_EXERCISE_:
Copy each line containing the word "path" from the records that follow, please.

[Stored data]
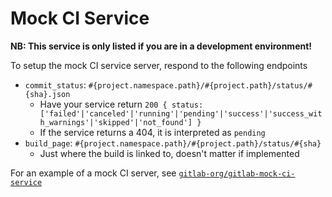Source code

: # Mock CI Service

**NB: This service is only listed if you are in a development environment!**

To setup the mock CI service server, respond to the following endpoints

- `commit_status`: `#{project.namespace.path}/#{project.path}/status/#{sha}.json`
   - Have your service return `200 { status: ['failed'|'canceled'|'running'|'pending'|'success'|'success_with_warnings'|'skipped'|'not_found'] }`
   - If the service returns a 404, it is interpreted as `pending`
- `build_page`: `#{project.namespace.path}/#{project.path}/status/#{sha}`
   - Just where the build is linked to, doesn't matter if implemented

For an example of a mock CI server, see [`gitlab-org/gitlab-mock-ci-service`](https://gitlab.com/gitlab-org/gitlab-mock-ci-service)
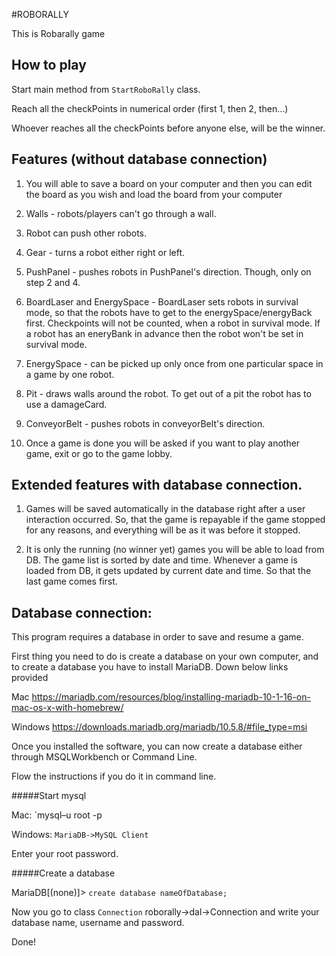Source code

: #ROBORALLY 

This is Robarally game 

## How to play 

Start main method from `StartRoboRally` class. 

Reach all the checkPoints in numerical order (first 1, then 2, then...) 

Whoever reaches all the checkPoints before anyone else, will be the winner.


## Features (without database connection) 
1. You will able to save a board on your computer and then you can edit the board as you wish and load the board from your computer

2. Walls -  robots/players can't go through a wall.

3. Robot can push other robots.

4. Gear - turns a robot either right or left.

5. PushPanel - pushes robots in PushPanel's direction. Though, only on step 2 and 4.

6. BoardLaser and EnergySpace - BoardLaser sets robots in survival mode, so that the robots have to get to the energySpace/energyBack first. 
Checkpoints will not be counted, when a robot in survival mode. If a robot has an eneryBank in advance then the robot won't be set in survival mode.

7. EnergySpace - can be picked up only once from one particular space in a game by one robot.

8. Pit - draws walls around the robot. To get out of a pit the robot has to use a damageCard.

9. ConveyorBelt - pushes robots in conveyorBelt's direction.

10. Once a game is done you will be asked if you want to play another game, exit or go to the game lobby.


## Extended features with database connection.

1. Games will be saved automatically in the database right after a user interaction occurred. 
So, that the game is repayable if the game stopped for any reasons, and everything will be as it was before it stopped.

2. It is only the running (no winner yet) games you will be able to load from DB. 
The game list is sorted by date and time. Whenever a game is loaded from DB, it gets updated by current date and time.
So that the last game comes first.






 







## Database connection:
This program requires a database in order to save and resume a game.

First thing you need to do is create a database on your own computer, and to create a database you have to install MariaDB. Down below links provided

Mac https://mariadb.com/resources/blog/installing-mariadb-10-1-16-on-mac-os-x-with-homebrew/

Windows
https://downloads.mariadb.org/mariadb/10.5.8/#file_type=msi

Once you installed the software, you can now create a database either through MSQLWorkbench or Command Line.

Flow the instructions if you do it in command line.

#####Start mysql

Mac: `mysql–u root -p

Windows: `MariaDB->MySQL Client`

Enter your root password.

#####Create a database

MariaDB[(none)]> `create database nameOfDatabase;`

Now you go to class `Connection` roborally->dal->Connection and write your database name, username and password. 

Done!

_ANSWER TO THIS EXERCISE_:
- `commit_status`: `#{project.namespace.path}/#{project.path}/status/#{sha}.json`
- `build_page`: `#{project.namespace.path}/#{project.path}/status/#{sha}`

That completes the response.